I consider myself a competent cook, but as anyone worth their salt in the kitchen can attest, baking is an entirely different beast. That said, every year I try my hand at an Easter classic: hot cross buns.

My motivation has little to do with religio-culinary tradition, though. The real story is rooted in a season of deep wounds and crippling doubt. It was a season that taught me to see the Resurrection in a new light — not as a starchy sanitization painted in pastel, but as an act of resistance against the overwhelming darkness that lurks in the shadows of suffering.

Dark Days on Headington Hill

Like any good Evangelical English major, my early literary imagination was dominated by the works of C.S. Lewis. So naturally, when the opportunity arose to spend a few months in Oxford — living just down the road from The Kilns, studying his life and works in context — I jumped at it.

The ensuing months were full of cobblestone, old books, Gothic architecture, and the constant hum of ambition — but they were equally filled with pain, loss, loneliness, and heartache. The day I landed, I remember staggering to my room, locking the door, and proceeding to sob through the night — only pausing for an hour of restless sleep or to click “next episode” on whatever season of Parks and Recreation I was attempting to comfort-binge at the time. Term began shortly thereafter, but little improved. My tutorials were brutal, my classmates were drowning in work and therefore relationally inaccessible, and everyone I knew, loved, and felt understood by was an ocean away.

Within a few weeks, what began as homesickness (and a bit of jet lag) had morphed into a full-blown mental health crisis. But when I reached out for help, all I was given was the same canned answer over and again: it’ll get better.

It didn’t get better.

By spring break, I was desperate for a reprieve, so I hopped on an invitation from a roommate to book a shared room in Edinburgh for a few days. The first night we were there, I went for a walk and called my partner, who was also studying abroad at the time, but in Johannesburg.

Cidney was my one flickering flame in the crushing darkness of that season. We were childhood sweethearts — she knew me better than I knew myself at times — and we had every intention of tying the knot the moment we graduated college. In fact, I had already bought the ring.

The call connected as I waited on the corner for a bus downtown, and I could tell immediately something was off. I could hear it in her voice. For what felt like hours, I wandered the backstreets of Edinburgh trying to make sense of how and why that call went the way it did, but it didn’t matter. By the end of it, our relationship was over. The flame went out, and all that was left was the darkness.

(Quick aside: you should know that this part of the story has a happy ending. Cidney and I worked things out a few months later, once we had both returned to our real lives stateside. Today we’re happily married with two adorable children, falling more in love each day than we’ve ever been.
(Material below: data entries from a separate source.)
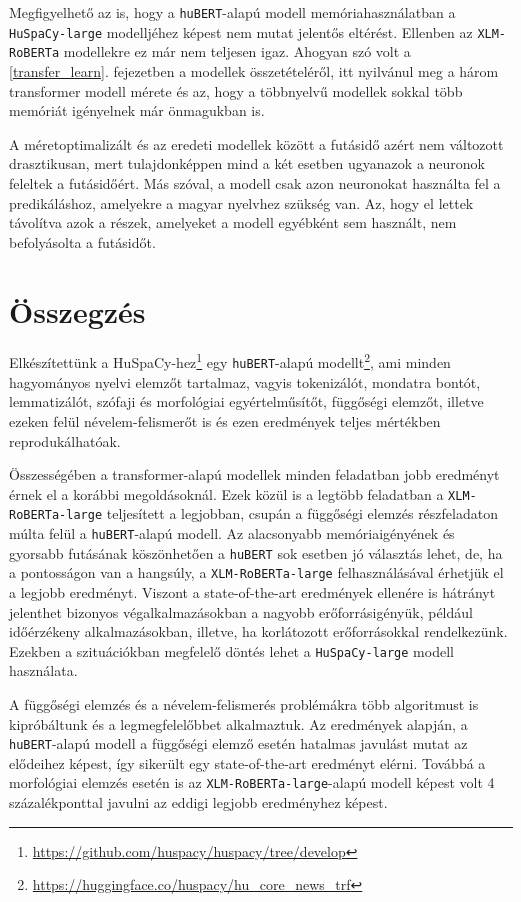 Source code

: \documentclass{llncs}
\newcommand{\hubert}{\texttt{huBERT}}
\newcommand{\huspacyl}{\texttt{HuSpaCy-large}}
\newcommand{\roberta}{\texttt{XLM-RoBERTa}}
\newcommand{\robertaL}{\texttt{XLM-RoBERTa-large}}
\newcommand{\huspacy}{HuSpaCy}
\newcommand{\trf}{transformer}
\begin{document}
Megfigyelhető az is, hogy a \hubert{}-alapú modell memóriahasználatban a \huspacyl{} modelljéhez képest nem mutat jelentős eltérést. Ellenben az \roberta{} modellekre ez már nem teljesen igaz. Ahogyan szó volt a \ref{transfer_learn}. fejezetben a modellek összetételéről, itt nyilvánul meg a három \trf{} modell mérete és az, hogy a többnyelvű modellek sokkal több memóriát igényelnek már önmagukban is.

A méretoptimalizált és az eredeti modellek között a futásidő azért nem változott drasztikusan, mert tulajdonképpen mind a két esetben ugyanazok a neuronok feleltek a futásidőért. Más szóval, a modell csak azon neuronokat használta fel a predikáláshoz, amelyekre a magyar nyelvhez szükség van. Az, hogy el lettek távolítva azok a részek, amelyeket a modell egyébként sem használt, nem befolyásolta a futásidőt.

\section{Összegzés}

Elkészítettünk a \huspacy{}-hez\footnote{\url{https://github.com/huspacy/huspacy/tree/develop}} egy \hubert{}-alapú %
modellt\footnote{\url{https://huggingface.co/huspacy/hu_core_news_trf}}, ami minden
hagyományos nyelvi elemzőt tartalmaz, vagyis tokenizálót, mondatra bontót, lemmatizálót, szófaji és morfológiai egyértelműsítőt, függőségi elemzőt, illetve ezeken felül névelem-felismerőt is és ezen eredmények teljes mértékben reprodukálhatóak. 

Összességében a \trf{}-alapú modellek minden feladatban jobb eredményt érnek el a korábbi megoldásoknál. Ezek közül is a legtöbb feladatban a \robertaL{} teljesített a legjobban, csupán a függőségi elemzés részfeladaton múlta felül a \hubert{}-alapú modell. Az alacsonyabb memóriaigényének és gyorsabb futásának köszönhetően a \hubert{} sok esetben jó választás lehet, de, ha a pontosságon van a hangsúly, a \robertaL{} felhasználásával érhetjük el a legjobb eredményt.
Viszont a state-of-the-art eredmények ellenére is hátrányt jelenthet bizonyos végalkalmazásokban a nagyobb erőforrásigényük, például időérzékeny alkalmazásokban, illetve, ha korlátozott erőforrásokkal rendelkezünk. Ezekben a szituációkban megfelelő döntés lehet a \huspacyl{} modell használata.

A függőségi elemzés és a névelem-felismerés problémákra több algoritmust is kipróbáltunk és a legmegfelelőbbet alkalmaztuk. Az eredmények alapján, a \hubert{}-alapú modell a függőségi elemző esetén hatalmas javulást mutat az elődeihez képest, így sikerült egy state-of-the-art eredményt elérni. Továbbá a morfológiai elemzés esetén is az \robertaL{}-alapú modell képest volt 4 százalékponttal javulni az eddigi legjobb eredményhez képest.
\end{document}
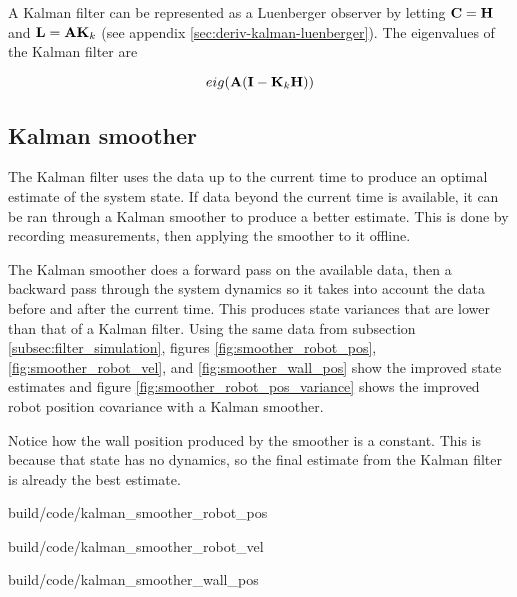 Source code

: A Kalman filter can be represented as a Luenberger \gls{observer} by letting
$\mathbf{C} = \mathbf{H}$ and $\mathbf{L} = \mathbf{A} \mathbf{K}_k$ (see appendix
\ref{sec:deriv-kalman-luenberger}). The eigenvalues of the Kalman filter are

\begin{equation}
  eig(\mathbf{A}(\mathbf{I} - \mathbf{K}_k\mathbf{H}))
\end{equation}

\subsection{Kalman smoother}

The Kalman filter uses the data up to the current time to produce an optimal
estimate of the system state. If data beyond the current time is available, it
can be ran through a Kalman smoother to produce a better estimate. This is done
by recording measurements, then applying the smoother to it offline.

The Kalman smoother does a forward pass on the available data, then a backward
pass through the system dynamics so it takes into account the data before and
after the current time. This produces state variances that are lower than that
of a Kalman filter. Using the same data from subsection
\ref{subsec:filter_simulation}, figures \ref{fig:smoother_robot_pos},
\ref{fig:smoother_robot_vel}, and \ref{fig:smoother_wall_pos} show the improved
state estimates and figure \ref{fig:smoother_robot_pos_variance} shows the
improved robot position covariance with a Kalman smoother.

Notice how the wall position produced by the smoother is a constant. This is
because that \gls{state} has no dynamics, so the final estimate from the Kalman
filter is already the best estimate.

\begin{svg}{build/code/kalman_smoother_robot_pos}
  \caption{Robot position with Kalman smoother}
  \label{fig:smoother_robot_pos}
\end{svg}

\begin{svg}{build/code/kalman_smoother_robot_vel}
  \caption{Robot velocity with Kalman smoother}
  \label{fig:smoother_robot_vel}
\end{svg}

\begin{svg}{build/code/kalman_smoother_wall_pos}
  \caption{Wall position with Kalman smoother}
  \label{fig:smoother_wall_pos}
\end{svg}

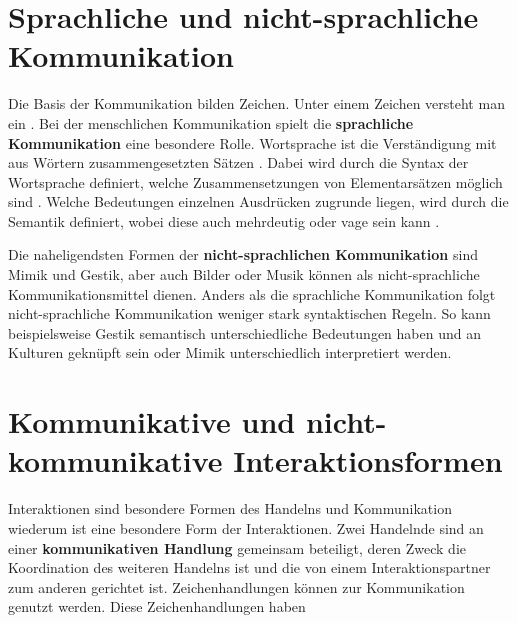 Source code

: \section{Sprachliche und nicht-sprachliche Kommunikation}
\label{sec:02-01_verbal-and-nonverbal-communication}

Die Basis der Kommunikation bilden Zeichen. Unter einem Zeichen versteht man ein . \cite[S. 10]{000_MKO01_communication-and-semiotics} Bei der menschlichen Kommunikation spielt die \textbf{sprachliche Kommunikation} eine besondere Rolle. Wortsprache ist die Verständigung mit aus Wörtern zusammengesetzten Sätzen \cite[S. 16]{000_MKO01_communication-and-semiotics}. Dabei wird durch die Syntax der Wortsprache definiert, welche Zusammensetzungen von Elementarsätzen möglich sind \cite[S. 17 f.]{000_MKO01_communication-and-semiotics}. Welche Bedeutungen einzelnen Ausdrücken zugrunde liegen, wird durch die Semantik definiert, wobei diese auch mehrdeutig oder vage sein kann \cite[S. 21]{000_MKO01_communication-and-semiotics}.

Die naheligendsten Formen der \textbf{nicht-sprachlichen Kommunikation} sind Mimik und Gestik, aber auch Bilder oder Musik können als nicht-sprachliche Kommunikationsmittel dienen. Anders als die sprachliche Kommunikation folgt nicht-sprachliche Kommunikation weniger stark syntaktischen Regeln. So kann beispielsweise Gestik semantisch unterschiedliche Bedeutungen haben und an Kulturen geknüpft sein oder Mimik unterschiedlich interpretiert werden. \cite[S. 31 f.]{000_MKO01_communication-and-semiotics}

\section{Kommunikative und nicht-kommunikative Interaktionsformen}
\label{sec:02-02_communicative-and-non-communicative-interaction}

Interaktionen sind besondere Formen des Handelns und Kommunikation wiederum ist eine besondere Form der Interaktionen. Zwei Handelnde sind an einer \textbf{kommunikativen Handlung} gemeinsam beteiligt, deren Zweck die Koordination des weiteren Handelns ist und die von einem Interaktionspartner zum anderen gerichtet ist. Zeichenhandlungen können zur Kommunikation genutzt werden. \cite[S. 33]{001_MKO02_media-as-means-of-communication} Diese Zeichenhandlungen haben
But that’s a different story for a different time.)

An Unexpected Sanctuary

I spent the rest of spring break in bed watching How I Met Your Mother — probably not the best choice for someone who had just lost the love of their life, but it’s the one I made. When I returned to Oxford, I was broken. I mustered up the little energy I had to avoid flunking my classes. Aside from that, I spent most of my time lying in bed, practically catatonic.

Still completely disconnected from the people around me, my parents bore the heavy burden of trying to keep me afloat from overseas. When Easter came around, my mom begged me to let her buy me a train ticket to Brighton so I could spend a few days with someone who could at least try to help. I reluctantly accepted, and traveled down to the seaside to spend a few days with the McLeans — an older couple who had known me as a young boy in Texas before they retired back to their home country.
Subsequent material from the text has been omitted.